Let’s nerd out together — because the messy sociology of science maps surprisingly well onto a few tidy corners of mathematics and logic. I’ll be cheerful about it when I can, blunt when I must, and mildly bitchy where warranted.

## Functors, Forums, and Friendly Scientists

Category theory is the math of relationships: objects, arrows, and rules about how arrows compose. Replace “objects” with communities (a subreddit, a lab, a journal) and “arrows” with the translations between them (policies, standards, citation practices) and you’ve got a high‑level language for how scientific culture propagates.

A functor is a structure‑preserving map.

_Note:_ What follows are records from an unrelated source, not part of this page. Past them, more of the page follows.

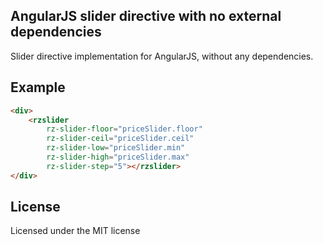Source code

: ## AngularJS slider directive with no external dependencies

Slider directive implementation for AngularJS, without any dependencies.

## Example

```html
<div>
    <rzslider
    	rz-slider-floor="priceSlider.floor"
    	rz-slider-ceil="priceSlider.ceil"
    	rz-slider-low="priceSlider.min"
    	rz-slider-high="priceSlider.max"
    	rz-slider-step="5"></rzslider>
</div>
```

## License

Licensed under the MIT license

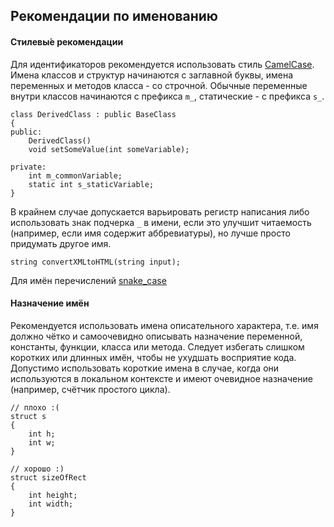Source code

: ## Рекомендации по именованию

#### Стилевы&#769;е рекомендации

Для идентификаторов рекомендуется использовать стиль [CamelCase](https://ru.wikipedia.org/wiki/CamelCase). Имена классов и структур начинаются с заглавной буквы, имена переменных и методов класса - со строчной.
Обычные переменные внутри классов начинаются с префикса ```m_```, статические - с префикса ```s_```.
```
class DerivedClass : public BaseClass
{
public:
    DerivedClass()
    void setSomeValue(int someVariable);

private:
    int m_commonVariable;
    static int s_staticVariable;
}
```

В крайнем случае допускается варьировать регистр написания либо использовать знак подчерка ```_``` в имени, если это улучшит читаемость (например, если имя содержит аббревиатуры), но лучше просто придумать другое имя.
```
string convertXMLtoHTML(string input);
```

Для имён перечислений [snake_case](https://ru.wikipedia.org/wiki/Snake_case)

#### Назначение имён

Рекомендуется использовать имена описательного характера, т.е. имя должно чётко и самоочевидно описывать назначение переменной, константы, функции, класса или метода. Следует избегать слишком коротких или длинных имён, чтобы не ухудшать восприятие кода. Допустимо использовать короткие имена в случае, когда они используются в локальном контексте и имеют очевидное назначение (например, счётчик простого цикла).

```
// плохо :(
struct s
{
    int h;
    int w;
}

// хорошо :)
struct sizeOfRect
{
    int height;
    int width;
}
```
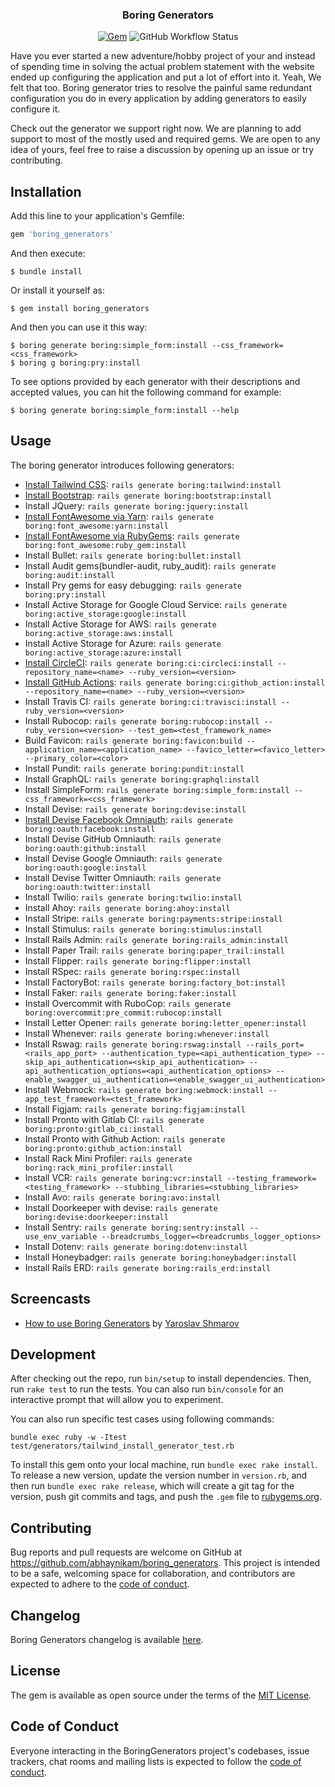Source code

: <h3 align="center">
  Boring Generators
</h3>

<p align="center">
  <a href="https://rubygems.org/gems/boring_generators"><img alt="Gem" src="https://img.shields.io/gem/dt/boring_generators?style=flat-square"></a>
  <img alt="GitHub Workflow Status" src="https://img.shields.io/github/workflow/status/abhaynikam/boring_generators/CI?style=flat-square">
</p>

<p>
  Have you ever started a new adventure/hobby project of your and instead of spending time in solving the actual problem statement with the website ended up configuring the application and put a lot of effort into it. Yeah, We felt that too. Boring generator tries to resolve the painful same redundant configuration you do in every application by adding generators to easily configure it.
</p>

<p>
  Check out the generator we support right now. We are planning to add support to most of the mostly used and required gems. We are open to any idea of yours, feel free to raise a discussion by opening up an issue or try contributing.
</p>


## Installation

Add this line to your application's Gemfile:

```ruby
gem 'boring_generators'
```

And then execute:

    $ bundle install

Or install it yourself as:

    $ gem install boring_generators

And then you can use it this way:

    $ boring generate boring:simple_form:install --css_framework=<css_framework>
    $ boring g boring:pry:install

To see options provided by each generator with their descriptions and accepted values, you can hit the following command for example:

    $ boring generate boring:simple_form:install --help

## Usage

The boring generator introduces following generators:

- [Install Tailwind CSS](https://www.boringgenerators.com/blog/2020-10-18-install-tailwind/): `rails generate boring:tailwind:install`
- [Install Bootstrap](https://www.boringgenerators.com/blog/2020-11-15-install-bootstrap/): `rails generate boring:bootstrap:install`
- Install JQuery: `rails generate boring:jquery:install`
- [Install FontAwesome via Yarn](https://www.boringgenerators.com/blog/2021-02-28-install-fontawesome-yarn/): `rails generate boring:font_awesome:yarn:install`
- [Install FontAwesome via RubyGems](https://www.boringgenerators.com/blog/2021-02-23-install-fontawesome/): `rails generate boring:font_awesome:ruby_gem:install`
- Install Bullet: `rails generate boring:bullet:install`
- Install Audit gems(bundler-audit, ruby_audit): `rails generate boring:audit:install`
- Install Pry gems for easy debugging: `rails generate boring:pry:install`
- Install Active Storage for Google Cloud Service: `rails generate boring:active_storage:google:install`
- Install Active Storage for AWS: `rails generate boring:active_storage:aws:install`
- Install Active Storage for Azure: `rails generate boring:active_storage:azure:install`
- [Install CircleCI](https://www.boringgenerators.com/blog/2021-01-02-configure-circleci/): `rails generate boring:ci:circleci:install --repository_name=<name> --ruby_version=<version>`
- [Install GitHub Actions](https://www.boringgenerators.com/blog/2020-12-17-configure-github-actions/): `rails generate boring:ci:github_action:install --repository_name=<name> --ruby_version=<version>`
- Install Travis CI: `rails generate boring:ci:travisci:install --ruby_version=<version>`
- Install Rubocop: `rails generate boring:rubocop:install --ruby_version=<version> --test_gem=<test_framework_name>`
- Build Favicon: `rails generate boring:favicon:build --application_name=<application_name> --favico_letter=<favico_letter> --primary_color=<color>`
- Install Pundit: `rails generate boring:pundit:install`
- Install GraphQL: `rails generate boring:graphql:install`
- Install SimpleForm: `rails generate boring:simple_form:install --css_framework=<css_framework>`
- Install Devise: `rails generate boring:devise:install`
- [Install Devise Facebook Omniauth](https://www.boringgenerators.com/blog/2021-02-07-install-oauth-facbook/): `rails generate boring:oauth:facebook:install`
- Install Devise GitHub Omniauth: `rails generate boring:oauth:github:install`
- Install Devise Google Omniauth: `rails generate boring:oauth:google:install`
- Install Devise Twitter Omniauth: `rails generate boring:oauth:twitter:install`
- Install Twilio: `rails generate boring:twilio:install`
- Install Ahoy: `rails generate boring:ahoy:install`
- Install Stripe: `rails generate boring:payments:stripe:install`
- Install Stimulus: `rails generate boring:stimulus:install`
- Install Rails Admin: `rails generate boring:rails_admin:install`
- Install Paper Trail: `rails generate boring:paper_trail:install`
- Install Flipper: `rails generate boring:flipper:install`
- Install RSpec: `rails generate boring:rspec:install`
- Install FactoryBot: `rails generate boring:factory_bot:install`
- Install Faker: `rails generate boring:faker:install`
- Install Overcommit with RuboCop: `rails generate boring:overcommit:pre_commit:rubocop:install`
- Install Letter Opener: `rails generate boring:letter_opener:install`
- Install Whenever: `rails generate boring:whenever:install`
- Install Rswag: `rails generate boring:rswag:install --rails_port=<rails_app_port> --authentication_type=<api_authentication_type> --skip_api_authentication=<skip_api_authentication> --api_authentication_options=<api_authentication_options> --enable_swagger_ui_authentication=<enable_swagger_ui_authentication>`
- Install Webmock: `rails generate boring:webmock:install --app_test_framework=<test_framework>`
- Install Figjam: `rails generate boring:figjam:install`
- Install Pronto with Gitlab CI: `rails generate boring:pronto:gitlab_ci:install`
- Install Pronto with Github Action: `rails generate boring:pronto:github_action:install`
- Install Rack Mini Profiler: `rails generate boring:rack_mini_profiler:install`
- Install VCR: `rails generate boring:vcr:install --testing_framework=<testing_framework> --stubbing_libraries=<stubbing_libraries>`
- Install Avo: `rails generate boring:avo:install`
- Install Doorkeeper with devise: `rails generate boring:devise:doorkeeper:install`
- Install Sentry: `rails generate boring:sentry:install --use_env_variable --breadcrumbs_logger=<breadcrumbs_logger_options>`
- Install Dotenv: `rails generate boring:dotenv:install`
- Install Honeybadger: `rails generate boring:honeybadger:install`
- Install Rails ERD: `rails generate boring:rails_erd:install`

## Screencasts

- [How to use Boring Generators](https://www.youtube.com/watch?v=9vaK9nDMbU8) by [Yaroslav Shmarov](https://twitter.com/yarotheslav)

## Development

After checking out the repo, run `bin/setup` to install dependencies. Then, run `rake test` to run the tests. You can also run `bin/console` for an interactive prompt that will allow you to experiment.

You can also run specific test cases using following commands:
```
bundle exec ruby -w -Itest test/generators/tailwind_install_generator_test.rb
```

To install this gem onto your local machine, run `bundle exec rake install`. To release a new version, update the version number in `version.rb`, and then run `bundle exec rake release`, which will create a git tag for the version, push git commits and tags, and push the `.gem` file to [rubygems.org](https://rubygems.org).

## Contributing

Bug reports and pull requests are welcome on GitHub at https://github.com/abhaynikam/boring_generators. This project is intended to be a safe, welcoming space for collaboration, and contributors are expected to adhere to the [code of conduct](https://github.com/abhaynikam/boring_generators/blob/master/CODE_OF_CONDUCT.md).

## Changelog

Boring Generators changelog is available [here](https://github.com/abhaynikam/boring_generators/blob/master/CHANGELOG.md).

## License

The gem is available as open source under the terms of the [MIT License](https://opensource.org/licenses/MIT).

## Code of Conduct

Everyone interacting in the BoringGenerators project's codebases, issue trackers, chat rooms and mailing lists is expected to follow the [code of conduct](https://github.com/abhaynikam/boring_generators/blob/master/CODE_OF_CONDUCT.md).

Think of effective science communicators as living functors: they translate dense research (the source category) into plain language posts and verified answers (the target category) without collapsing the crucial structure. Good translation preserves relationships — not just facts, but how evidence links to claim. That’s why communities reward folks who declare their field, cite sources, and play by shared norms.

But functors aren’t magic: they can be lossy. Overly simplified outreach risks becoming a left‑adjoint that forgets context. The art is to preserve enough structure so that a casual reader could, with a nudge, reconstruct the original argument.

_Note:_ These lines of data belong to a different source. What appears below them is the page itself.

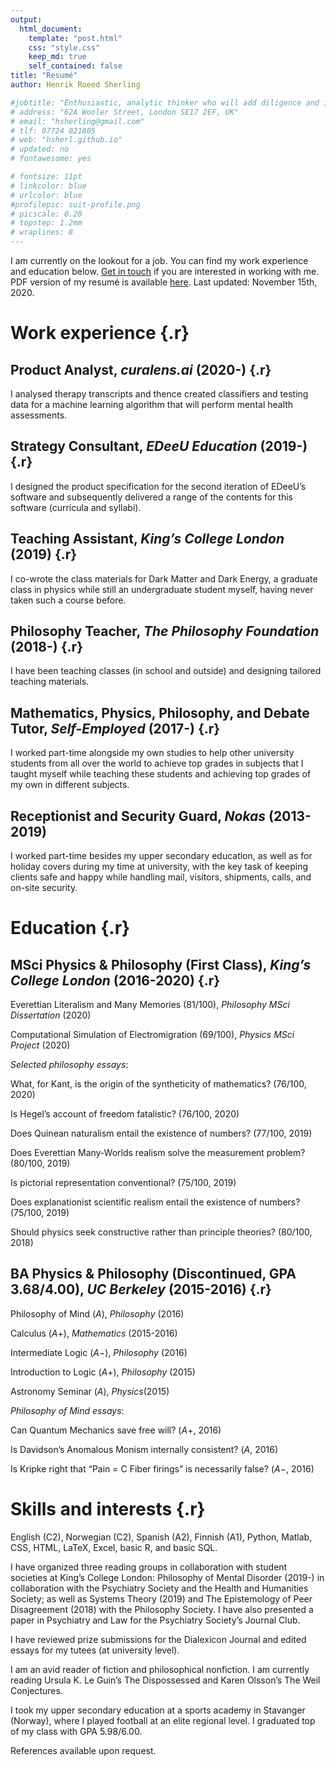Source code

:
```yaml
---
output: 
  html_document:
    template: "post.html"
    css: "style.css"
    keep_md: true
    self_contained: false
title: "Resumé"
author: Henrik Roeed Sherling

#jobtitle: "Enthusiastic, analytic thinker who will add diligence and initiative to your editorial team"
# address: "62A Wooler Street, London SE17 2EF, UK"
# email: "hsherling@gmail.com"
# tlf: 07724 021805
# web: "hsherl.github.io"
# updated: no
# fontawesome: yes

# fontsize: 11pt
# linkcolor: blue
# urlcolor: blue
#profilepic: suit-profile.png
# picscale: 0.20
# topstep: 1.2mm
# wraplines: 8
---
```



I am currently on the lookout for a job. You can find my work experience and education below. [Get in touch](/contact.html) if you are interested in working with me. PDF version of my resumé is available [here](pdfs/resume-online.pdf). Last updated: November 15th, 2020. 

# Work experience {.r}

## Product Analyst, *curalens.ai* (2020-) {.r}

I analysed therapy transcripts and thence created classifiers and testing data for a machine learning algorithm that will perform mental health assessments. 

## Strategy Consultant, *EDeeU Education* (2019-) {.r}

I designed the product specification for the second iteration of EDeeU’s software and subsequently delivered a range of the contents for this software (curricula and syllabi). 

## Teaching Assistant, *King’s College London* (2019) {.r}

I co-wrote the class materials for Dark Matter and Dark Energy, a graduate class in physics while still an undergraduate student myself, having never taken such a course before. 

## Philosophy Teacher, *The Philosophy Foundation* (2018-) {.r}

I have been teaching classes (in school and outside) and designing tailored teaching materials. 

## Mathematics, Physics, Philosophy, and Debate Tutor, *Self-Employed* (2017-) {.r}

I worked part-time alongside my own studies to help other university students from all over the world to achieve top grades in subjects that I taught myself while teaching these students and achieving top grades of my own in different subjects. 

## Receptionist and Security Guard, *Nokas* (2013-2019)

I worked part-time besides my upper secondary education, as well as for holiday covers during my time at university, with the key task of keeping clients safe and happy while handling mail, visitors, shipments, calls, and on-site security. 

# Education {.r}

## MSci Physics & Philosophy (First Class), *King’s College London* (2016-2020) {.r}

Everettian Literalism and Many Memories (81/100), *Philosophy MSci Dissertation* (2020)

Computational Simulation of Electromigration (69/100), *Physics MSci Project* (2020)

*Selected philosophy essays*:

What, for Kant, is the origin of the syntheticity of mathematics? (76/100, 2020)

Is Hegel’s account of freedom fatalistic? (76/100, 2020)

Does Quinean naturalism entail the existence of numbers? (77/100, 2019)

Does Everettian Many-Worlds realism solve the measurement problem? (80/100, 2019)

Is pictorial representation conventional? (75/100, 2019)

Does explanationist scientific realism entail the existence of numbers? (75/100, 2019)

Should physics seek constructive rather than principle theories? (80/100, 2018)

## BA Physics & Philosophy (Discontinued, GPA 3.68/4.00), *UC Berkeley* (2015-2016) {.r}

Philosophy of Mind ($A$), *Philosophy* (2016)

Calculus ($A+$), *Mathematics* (2015-2016)

Intermediate Logic ($A-$), *Philosophy* (2016)

Introduction to Logic ($A+$), *Philosophy* (2015)

Astronomy Seminar ($A$), *Physics*(2015)

*Philosophy of Mind essays*: 

Can Quantum Mechanics save free will? ($A+$, 2016)

Is Davidson’s Anomalous Monism internally consistent? ($A,$ 2016)

Is Kripke right that “Pain = C Fiber firings” is necessarily false? ($A-$, 2016)

# Skills and interests {.r}

English (C2), Norwegian (C2), Spanish (A2), Finnish (A1), Python, Matlab, CSS, HTML, LaTeX, Excel, basic R, and basic SQL. 

I have organized three reading groups in collaboration with student societies at King’s College London: Philosophy of Mental Disorder (2019-) in collaboration with the Psychiatry Society and the Health and Humanities Society; as well as Systems Theory (2019) and The Epistemology of Peer Disagreement (2018) with the Philosophy Society. I have also presented a paper in Psychiatry and Law for the Psychiatry Society’s Journal Club. 

I have reviewed prize submissions for the Dialexicon Journal and edited essays for my tutees (at university level). 

I am an avid reader of fiction and philosophical nonfiction. I am currently reading Ursula K. Le Guin’s The Dispossessed and Karen Olsson’s The Weil Conjectures. 

I took my upper secondary education at a sports academy in Stavanger (Norway), where I played football at an elite regional level. I graduated top of my class with GPA 5.98/6.00. 

References available upon request.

## Topology of Research Infrastructure: connectivity matters

Topology is about continuity and connectedness. A research ecosystem with many well‑connected nodes (diverse labs, open databases, trained technicians) is more robust to shocks. Cut a funding stream here or a data archive there, and you can create holes — like a torus suddenly turning into Swiss cheese.

This isn’t metaphysics. It’s engineering: contingency plans, shared repositories, and public advocacy are topological repairs. Citizens who care about science policy are acting like homotopies — continuous deformations that keep the space intact. Vote, call your representative, support libraries: it’s the math‑adjacent activism that keeps the scientific shape from tearing.

## Probability, Bayesianism, and the Frequentist Fight Club

Statistics is the language of uncertainty. But too many conversations confuse a p‑value with the probability that a hypothesis is true. Enter Bayesian thinking: assign prior credences, update with data. It’s cleaner in principle, but priors are subjective, and that scares people.

Both sides have virtues. Frequentist tools give repeatable decision rules; Bayesian methods encode prior knowledge elegantly. In community science, the practical takeaway is humility — show your priors, quantify uncertainty, and don’t pretend a single significance threshold solves epistemic complexity. The internet’s comment threads are Bayesian filters: claims that survive scrutiny get higher posterior probability.

## Logic: formal proofs vs constructive practice

Classical logic is the math of yes/no truth. Intuitionistic logic insists on construction: to claim existence you must supply a witness. That distinction maps neatly onto two scientific temperaments.

The formalist loves an elegant proof, a tidy theorem — the kind you can write up and submit. The constructivist wants usable artifacts: a dataset that reproduces, an algorithm people can run. Peer review often sits between these logics. Journals historically leaned toward theorems; modern reproducibility demands constructive deliverables. Both are necessary. Insisting only on formal beauty risks producing brittle science; insisting only on pragmatic deliverables risks losing explanatory depth.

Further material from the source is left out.